Register retrievers on the gateway before it starts:

from agent_gateway import Gateway

gw = Gateway()
gw.use_retriever("my-kb", MyRetriever())

The first argument is the retriever name. You can register multiple retrievers with different names.

Referencing Retrievers in AGENT.md

Tell an agent which retrievers to use in its AGENT.md frontmatter:

---
name: Support Assistant
retrievers:
  - my-kb
---

You are a helpful support assistant.

When the agent is invoked, all listed retrievers are called with the user's query and the results are appended to the system prompt before the LLM receives it.

Writing a Custom Retriever

Here is a minimal example using a hypothetical vector store client:

from agent_gateway.context import ContextRetriever
from my_vector_store import VectorStoreClient

class KnowledgeBaseRetriever:
    def __init__(self, index_name: str) -> None:
        self._index_name = index_name
        self._client: VectorStoreClient | None = None

    async def initialize(self) -> None:
        self._client = await VectorStoreClient.connect()

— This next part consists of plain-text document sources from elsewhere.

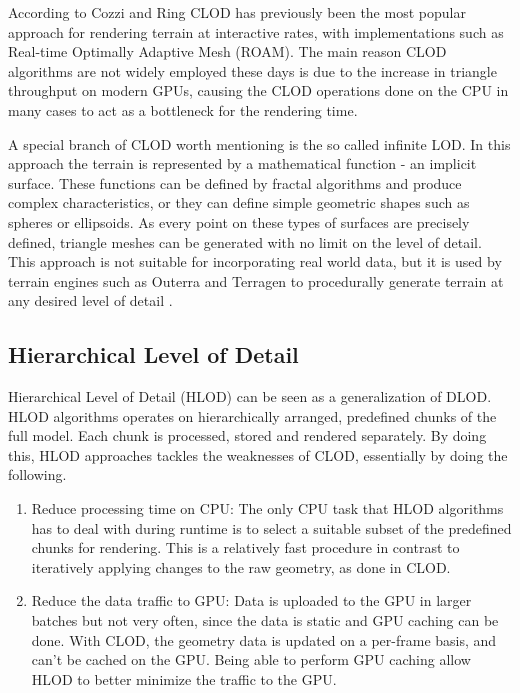 According to Cozzi and Ring \cite[p. 368]{cozzi11} CLOD has previously been the most popular approach for rendering terrain at interactive rates, with implementations such as Real-time Optimally Adaptive Mesh (ROAM). The main reason CLOD algorithms are not widely employed these days is due to the increase in triangle throughput on modern GPUs, causing the CLOD operations done on the CPU in many cases to act as a bottleneck for the rendering time.

A special branch of CLOD worth mentioning is the so called infinite LOD. In this approach the terrain is represented by a mathematical function - an implicit surface. These functions can be defined by fractal algorithms and produce complex characteristics, or they can define simple geometric shapes such as spheres or ellipsoids. As every point on these types of surfaces are precisely defined, triangle meshes can be generated with no limit on the level of detail. This approach is not suitable for incorporating real world data, but it is used by terrain engines such as Outerra and Terragen to procedurally generate terrain at any desired level of detail \cite{outerraprocedural09}. 

\subsection{Hierarchical Level of Detail}
\label{section:hlod}
Hierarchical Level of Detail (HLOD) can be seen as a generalization of DLOD. HLOD algorithms operates on hierarchically arranged, predefined chunks of the full model. Each chunk is processed, stored and rendered separately. By doing this, HLOD approaches tackles the weaknesses of CLOD, essentially by doing the following.

\begin{enumerate}
    \item Reduce processing time on CPU: The only CPU task that HLOD algorithms has to deal with during runtime is to select a suitable subset of the predefined chunks for rendering. This is a relatively fast procedure in contrast to iteratively applying changes to the raw geometry, as done in CLOD.
    \item Reduce the data traffic to GPU: Data is uploaded to the GPU in larger batches but not very often, since the data is static and GPU caching can be done. With CLOD, the geometry data is updated on a per-frame basis, and can't be cached on the GPU. Being able to perform GPU caching allow HLOD to better minimize the traffic to the GPU.
\end{enumerate}

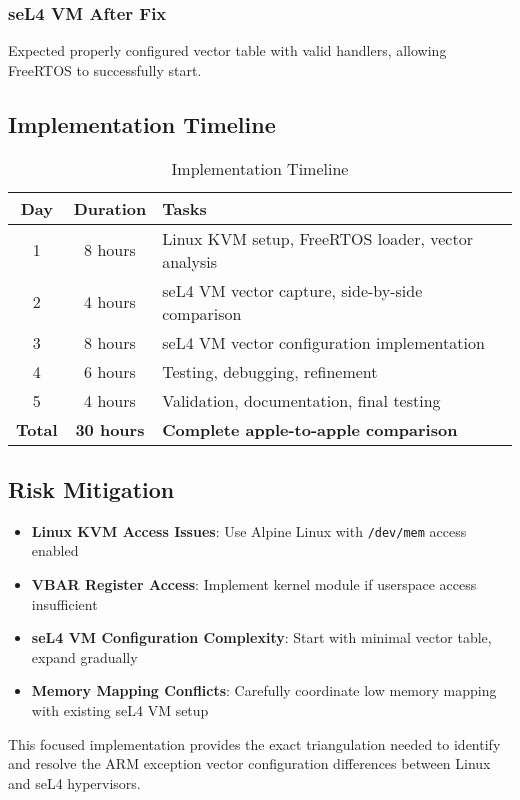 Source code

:\documentclass[11pt,a4paper]{article}
\begin{document}
\subsubsection{seL4 VM After Fix}
Expected properly configured vector table with valid handlers, allowing FreeRTOS to successfully start.

\subsection{Implementation Timeline}

\begin{table}[h]
\centering
\begin{tabular}{|c|c|l|}
\hline
\textbf{Day} & \textbf{Duration} & \textbf{Tasks} \\
\hline
1 & 8 hours & Linux KVM setup, FreeRTOS loader, vector analysis \\
2 & 4 hours & seL4 VM vector capture, side-by-side comparison \\
3 & 8 hours & seL4 VM vector configuration implementation \\
4 & 6 hours & Testing, debugging, refinement \\
5 & 4 hours & Validation, documentation, final testing \\
\hline
\textbf{Total} & \textbf{30 hours} & \textbf{Complete apple-to-apple comparison} \\
\hline
\end{tabular}
\caption{Implementation Timeline}
\end{table}

\subsection{Risk Mitigation}

\begin{itemize}
    \item \textbf{Linux KVM Access Issues}: Use Alpine Linux with \texttt{/dev/mem} access enabled
    \item \textbf{VBAR Register Access}: Implement kernel module if userspace access insufficient  
    \item \textbf{seL4 VM Configuration Complexity}: Start with minimal vector table, expand gradually
    \item \textbf{Memory Mapping Conflicts}: Carefully coordinate low memory mapping with existing seL4 VM setup
\end{itemize}

This focused implementation provides the exact triangulation needed to identify and resolve the ARM exception vector configuration differences between Linux and seL4 hypervisors.
\end{document}
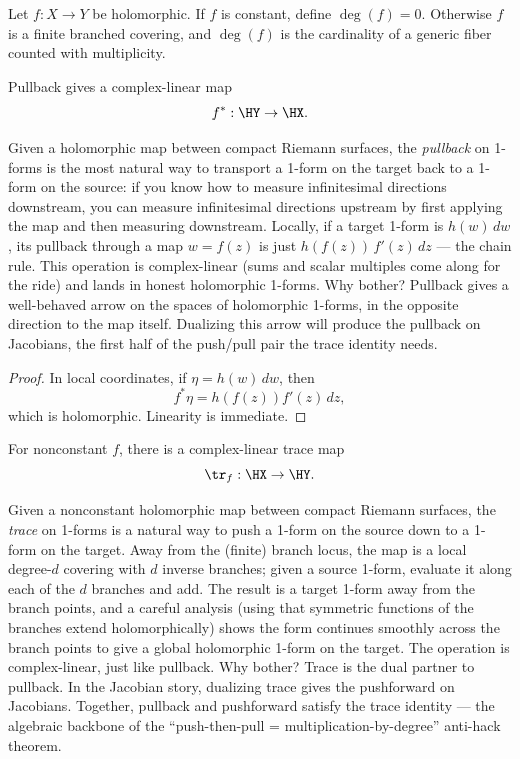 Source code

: Let \(f:X\to Y\) be holomorphic. If \(f\) is constant, define
\(\deg(f)=0\). Otherwise \(f\) is a finite branched covering, and
\(\deg(f)\) is the cardinality of a generic fiber counted with multiplicity.

\begin{lemma}
\label{lem:pullback-forms}
Pullback gives a complex-linear map
\[
  f^{*}:\HY\to\HX.
\]
\leanok
\end{lemma}

\begin{layman}
Given a holomorphic map between compact Riemann surfaces, the
\emph{pullback} on 1-forms is the most natural way to transport a
1-form on the target back to a 1-form on the source: if you know how
to measure infinitesimal directions downstream, you can measure
infinitesimal directions upstream by first applying the map and then
measuring downstream. Locally, if a target 1-form is \(h(w)\,dw\), its
pullback through a map \(w = f(z)\) is just \(h(f(z))\,f'(z)\,dz\) —
the chain rule. This operation is complex-linear (sums and scalar
multiples come along for the ride) and lands in honest holomorphic
1-forms. Why bother? Pullback gives a well-behaved arrow on the spaces
of holomorphic 1-forms, in the opposite direction to the map itself.
Dualizing this arrow will produce the pullback on Jacobians, the first
half of the push/pull pair the trace identity needs.
\end{layman}

\begin{proof}
\leanok
In local coordinates, if \(\eta=h(w)\,dw\), then
\[
  f^{*}\eta = h(f(z))f'(z)\,dz,
\]
which is holomorphic. Linearity is immediate.
\end{proof}

\begin{lemma}
\label{lem:trace-forms}
For nonconstant \(f\), there is a complex-linear trace map
\[
  \tr_f:\HX\to\HY.
\]
\leanok
\end{lemma}

\begin{layman}
Given a nonconstant holomorphic map between compact Riemann surfaces,
the \emph{trace} on 1-forms is a natural way to push a 1-form on the
source down to a 1-form on the target. Away from the (finite) branch
locus, the map is a local degree-\(d\) covering with \(d\) inverse
branches; given a source 1-form, evaluate it along each of the \(d\)
branches and add. The result is a target 1-form away from the branch
points, and a careful analysis (using that symmetric functions of the
branches extend holomorphically) shows the form continues smoothly
across the branch points to give a global holomorphic 1-form on the
target. The operation is complex-linear, just like pullback. Why
bother? Trace is the dual partner to pullback. In the Jacobian story,
dualizing trace gives the pushforward on Jacobians. Together,
pullback and pushforward satisfy the trace identity — the algebraic
backbone of the ``push-then-pull = multiplication-by-degree''
anti-hack theorem.
\end{layman}

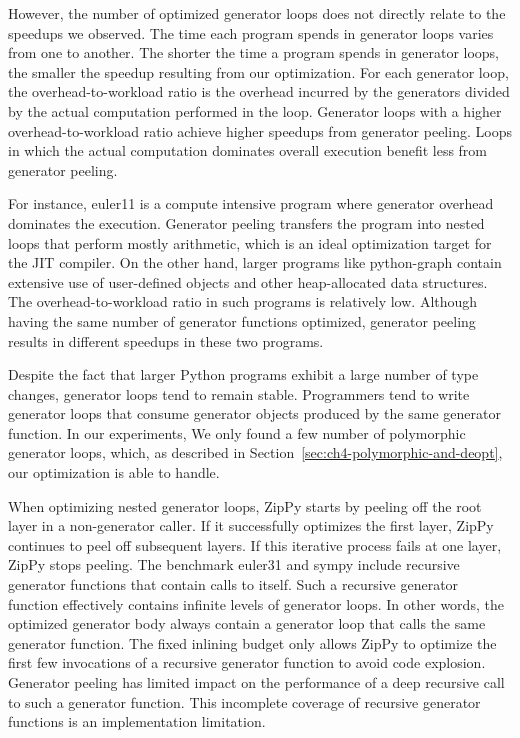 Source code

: However, the number of optimized generator loops does not directly relate to the speedups we observed.
The time each program spends in generator loops varies from one to another.
The shorter the time a program spends in generator loops, the smaller the speedup resulting from our optimization.
For each generator loop, the overhead-to-workload ratio is the overhead incurred by the generators divided by the actual computation performed in the loop.
Generator loops with a higher overhead-to-workload ratio achieve higher speedups from generator peeling.
Loops in which the actual computation dominates overall execution benefit less from generator peeling.

For instance, \textsf{euler11} is a compute intensive program where generator overhead dominates the execution.
Generator peeling transfers the program into nested loops that perform mostly arithmetic, which is an ideal optimization target for the JIT compiler.
On the other hand, larger programs like \textsf{python-graph} contain extensive use of user-defined objects and other heap-allocated data structures.
The overhead-to-workload ratio in such programs is relatively low.
Although having the same number of generator functions optimized, generator peeling results in different speedups in these two programs.

Despite the fact that larger Python programs exhibit a large number of type changes, generator loops tend to remain stable.
Programmers tend to write generator loops that consume generator objects produced by the same generator function.
In our experiments, We only found a few number of polymorphic generator loops, which, as described in Section~\ref{sec:ch4-polymorphic-and-deopt}, our optimization is able to handle.

When optimizing nested generator loops, ZipPy starts by peeling off the root layer in a non-generator caller.
If it successfully optimizes the first layer, ZipPy continues to peel off subsequent layers.
If this iterative process fails at one layer, ZipPy stops peeling.
The benchmark \textsf{euler31} and \textsf{sympy} include recursive generator functions that contain calls to itself.
Such a recursive generator function effectively contains infinite levels of generator loops.
In other words, the optimized generator body always contain a generator loop that calls the same generator function.
The fixed inlining budget only allows ZipPy to optimize the first few invocations of a recursive generator function to avoid code explosion.
Generator peeling has limited impact on the performance of a deep recursive call to such a generator function.
This incomplete coverage of recursive generator functions is an implementation limitation.

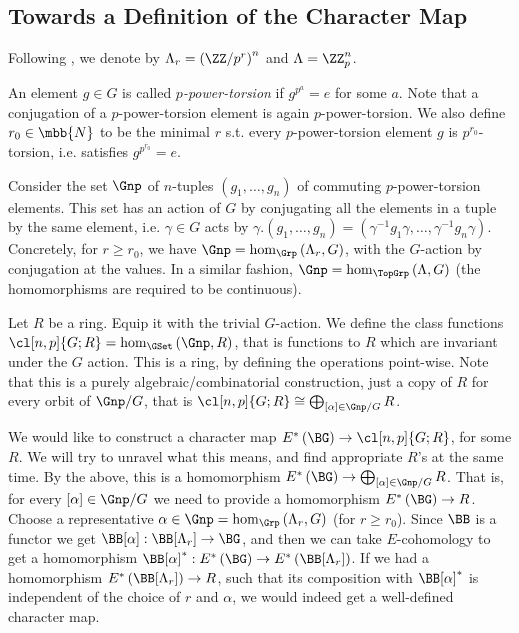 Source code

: 


\subsection{Towards a Definition of the Character Map}

Following \cite{HKR}, we denote by $\Lambda_r = \left(\ZZ/{p^r}\right)^n$ and $\Lambda = \ZZ_p^n$.

An element $g \in G$ is called \emph{$p$-power-torsion} if $g^{p^a} = e$ for some $a$.
Note that a conjugation of a $p$-power-torsion element is again $p$-power-torsion.
We also define $r_0 \in \mbb{N}$ to be the minimal $r$ s.t. every $p$-power-torsion element $g$ is $p^{r_0}$-torsion, i.e. satisfies $g^{p^{r_0}} = e$.

Consider the set $\Gnp$ of $n$-tuples $\left(g_1, \dotsc, g_n\right)$ of commuting $p$-power-torsion elements.
This set has an action of $G$ by conjugating all the elements in a tuple by the same element, i.e. $\gamma \in G$ acts by $\gamma. \left(g_1, \dotsc, g_n\right) = \left(\gamma^{-1} g_1 \gamma, \dotsc, \gamma^{-1} g_n \gamma\right)$.
Concretely, for $r \geq r_0$, we have $\Gnp = \hom_{\Grp}\left(\Lambda_r, G\right)$, with the $G$-action by conjugation at the values.
In a similar fashion, $\Gnp = \hom_{\TopGrp}\left(\Lambda, G\right)$ (the homomorphisms are required to be continuous).

Let $R$ be a ring.
Equip it with the trivial $G$-action.
We define the class functions $\cl[n,p]{G; R} = \hom_{\GSet}\left(\Gnp, R\right)$, that is functions to $R$ which are invariant under the $G$ action.
This is a ring, by defining the operations point-wise.
Note that this is a purely algebraic/combinatorial construction, just a copy of $R$ for every orbit of $\Gnp/G$, that is $\cl[n,p]{G; R} \cong \bigoplus_{\left[\alpha\right] \in \Gnp/G} R$.

We would like to construct a character map $E^*\left(\BG\right) \to \cl[n,p]{G; R}$, for some $R$.
We will try to unravel what this means, and find appropriate $R$'s at the same time.
By the above, this is a homomorphism $E^*\left(\BG\right) \to \bigoplus_{\left[\alpha\right] \in \Gnp/G} R$.
That is, for every $\left[\alpha\right] \in \Gnp/G$ we need to provide a homomorphism $E^*\left(\BG\right) \to R$.
Choose a representative $\alpha \in \Gnp = \hom_{\Grp}\left(\Lambda_r, G\right)$ (for $r \geq r_0$).
Since $\BB$ is a functor we get $\BB[\alpha]: \BB[\Lambda_r] \to \BG$, and then we can take $E$-cohomology to get a homomorphism $\BB[\alpha]^*: E^*\left(\BG\right) \to E^*\left(\BB[\Lambda_r]\right)$.
If we had a homomorphism $E^*\left(\BB[\Lambda_r]\right) \to R$, such that its composition with $\BB[\alpha]^*$ is independent of the choice of $r$ and $\alpha$, we would indeed get a well-defined character map.



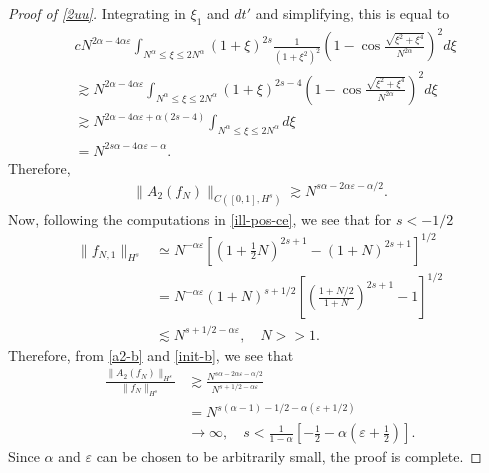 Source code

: \documentclass[12pt,reqno]{amsart}
\numberwithin{equation}{section}  %
\newcommand{\ee}{\varepsilon}
\begin{document}
\begin{proof}[Proof of \ref{2uu}]
%
%
Integrating in $\xi_{1}$ and $dt'$ and simplifying, this is equal to
%
%
%
%
\begin{equation*}
\begin{split}
  & c N^{2 \alpha - 4 \alpha \ee} \int_{N^{\alpha} \le \xi \le 2N^{\alpha}}
  (1 + \xi)^{2s} \frac{1}{(1 + \xi^{2})^{2}}
  \left ( 1 - \cos \frac{\sqrt{\xi^{2} + \xi^{4}}}{N^{2 \alpha}} \right )^{2} d \xi
  \\
  & \gtrsim N^{2 \alpha - 4 \alpha \ee} \int_{N^{\alpha} \le \xi \le 2N^{\alpha}}
  (1 + \xi)^{2s -4} 
\left ( 1 - \cos \frac{\sqrt{\xi^{2} + \xi^{4}}}{N^{2 \alpha}} \right )^{2} d \xi
    \\
    & \gtrsim N^{2\alpha - 4 \alpha \ee + \alpha(2s -4) } \int_{N^{\alpha} \le
    \xi \le 2 N^{\alpha}} d \xi
  \\
  & = N^{2s \alpha - 4 \alpha \ee - \alpha}.
\end{split}
\end{equation*}
%
%
Therefore,
%
%
%
\begin{equation}
  \label{a2-b}
\begin{split}
  \| A_{2}(f_{N}) \|_{C([0, 1], H^{s})} \gtrsim N^{s \alpha - 2 \alpha \ee -
  \alpha/2}.  
\end{split}
\end{equation}
%
%
%
Now, following the computations in \eqref{ill-pos-ce}, we see that for $s <
-1/2$
%
%
\begin{equation}
  \label{init-b}
\begin{split}
  \| f_{N,1} \|_{H^{s}} & \simeq N^{-\alpha \ee}\left[ (1 +
  \frac{1}{2}N)^{2 s +1} - (1 + N)^{2 s +1} \right]^{1/2}
  \\
  & = N^{-\alpha \ee}(1 + N)^{s + 1/2} \left[ \left( \frac{1 + N/2}{1 +
  N} \right)^{2 s +1} -1 \right]^{1/2}
  \\
  & \lesssim N^{s + 1/2 -\alpha \ee}, \quad N > > 1. 
\end{split}
\end{equation}
%
%
Therefore, from \eqref{a2-b} and \eqref{init-b}, we see that
%
%
\begin{equation*}
\begin{split}
  \frac{\| A_{2}(f_{N}) \|_{H^{s}}}{\| f_{N} \|_{H^{s}}}
  & \gtrsim \frac{N^{s \alpha - 2 \alpha \ee - \alpha/2}}{N^{s + 1/2 - \alpha \ee}}
  \\
  & = N^{s( \alpha -1) -1/2 - \alpha(\ee +1/2)} 
  \\
  & \to \infty, \quad s <
  \frac{1}{1 - \alpha}\left[ -\frac{1}{2} - \alpha(\ee + \frac{1}{2}) \right].
\end{split}
\end{equation*}
%
%
Since $\alpha$ and $\ee$ can be chosen to be arbitrarily small, the proof is
complete. 
%
%
%
%
%
\end{proof}
\end{document}
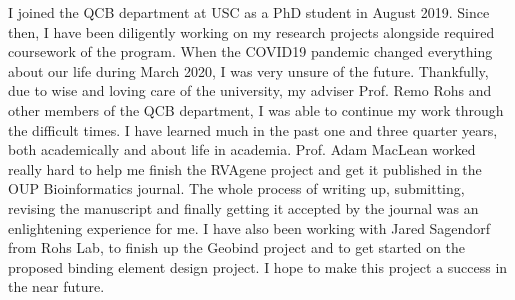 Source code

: I joined the QCB department at USC as a PhD student in August 2019. Since then, I have been diligently
working on my research projects alongside required coursework of the program. When the COVID19
pandemic changed everything about our life during March 2020, I was very unsure of the future.
Thankfully, due to wise and loving care of the university, my adviser Prof. Remo Rohs and other members of the QCB
department, I was able to continue my work through the difficult times. I have learned much in the
past one and three quarter years, both academically and about life in academia. Prof. Adam MacLean
worked really hard to help me finish the RVAgene project and get it published in the  OUP
Bioinformatics journal. The whole process of writing up, submitting, revising the manuscript and
finally getting it accepted by the journal was an enlightening experience for me. I have also been
working with Jared Sagendorf from Rohs Lab, to finish up the Geobind project and to
get started on the proposed binding element design project.  I hope to make this project a success
in the near future. 

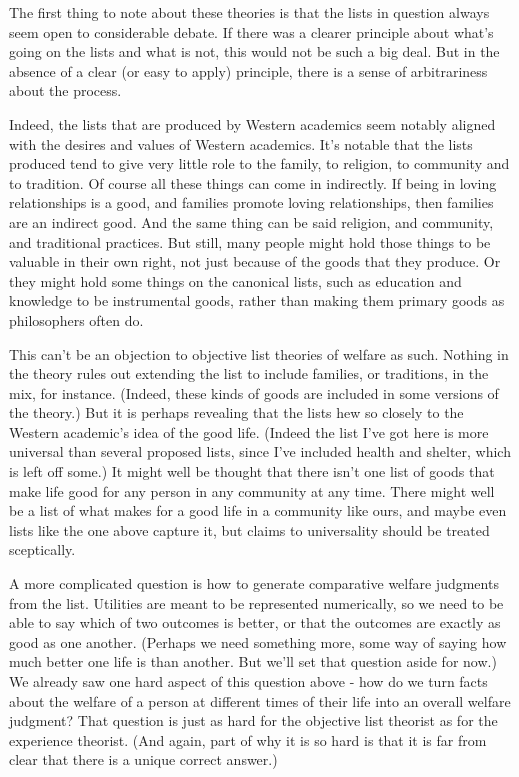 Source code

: The first thing to note about these theories is that the lists in question always seem open to considerable debate. If there was a clearer principle about what's going on the lists and what is not, this would not be such a big deal. But in the absence of a clear (or easy to apply) principle, there is a sense of arbitrariness about the process.

Indeed, the lists that are produced by Western academics seem notably aligned with the desires and values of Western academics. It's notable that the lists produced tend to give very little role to the family, to religion, to community and to tradition. Of course all these things can come in indirectly. If being in loving relationships is a good, and families promote loving relationships, then families are an indirect good. And the same thing can be said religion, and community, and traditional practices. But still, many people might hold those things to be valuable in their own right, not just because of the goods that they produce. Or they might hold some things on the canonical lists, such as education and knowledge to be instrumental goods, rather than making them primary goods as philosophers often do.

This can't be an objection to objective list theories of welfare as such. Nothing in the theory rules out extending the list to include families, or traditions, in the mix, for instance. (Indeed, these kinds of goods are included in some versions of the theory.) But it is perhaps revealing that the lists hew so closely to the Western academic's idea of the good life. (Indeed the list I've got here is more universal than several proposed lists, since I've included health and shelter, which is left off some.) It might well be thought that there isn't one list of goods that make life good for any person in any community at any time. There might well be a list of what makes for a good life in a community like ours, and maybe even lists like the one above capture it, but claims to universality should be treated sceptically.

A more complicated question is how to generate comparative welfare judgments from the list. Utilities are meant to be represented numerically, so we need to be able to say which of two outcomes is better, or that the outcomes are exactly as good as one another. (Perhaps we need something more, some way of saying how much better one life is than another. But we'll set that question aside for now.) We already saw one hard aspect of this question above - how do we turn facts about the welfare of a person at different times of their life into an overall welfare judgment? That question is just as hard for the objective list theorist as for the experience theorist. (And again, part of why it is so hard is that it is far from clear that there is a unique correct answer.)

    async def close(self) -> None:
        if self._client:
            await self._client.close()

    async def retrieve(self, query: str, agent_id: str) -> list[str]:
        assert self._client is not None
        results = await self._client.search(
            index=self._index_name,
            query=query,
            top_k=5,
        )
        return [r.text for r in results]

Register it on your gateway:

gw.use_retriever("support-kb", KnowledgeBaseRetriever("support-docs"))

Configuration

Add a context_retrieval block to gateway.yaml to tune retrieval behaviour:

context_retrieval:
  retriever_timeout_seconds: 10      # Max time to wait for each retriever call
  max_retrieved_chars: 50000         # Max total characters from retriever results
  max_context_file_chars: 100000     # Max total characters from static context files
Field Default Description
retriever_timeout_seconds 10 If a retriever does not respond within this time, its results are skipped and a warning is logged.
max_retrieved_chars 50000 Retrieved chunks are truncated to stay within this limit before injection.
max_context_file_chars 100000 Static context files are truncated to stay within this limit.

Static Context Files

For knowledge that does not change frequently, place Markdown files in the agent's context/ directory. These are automatically discovered and included in every system prompt for that agent.

workspace/
  agents/
    support-assistant/
      AGENT.md
      context/
        product-overview.md
        faq.md
        troubleshooting.md

You can also reference specific file paths in the AGENT.md frontmatter context: list:

---
name: Support Assistant
context:
  - context/product-overview.md
  - ../../shared/policies.md
retrievers:
  - my-kb
---

Note: Path traversal is protected. Context file paths are resolved relative to the agent's workspace directory and any attempt to escape that directory (e.g. via ../../../etc/passwd) is rejected with an error.

Both static files and retriever results are combined and injected into the system prompt. Static files are loaded first, followed by retriever results.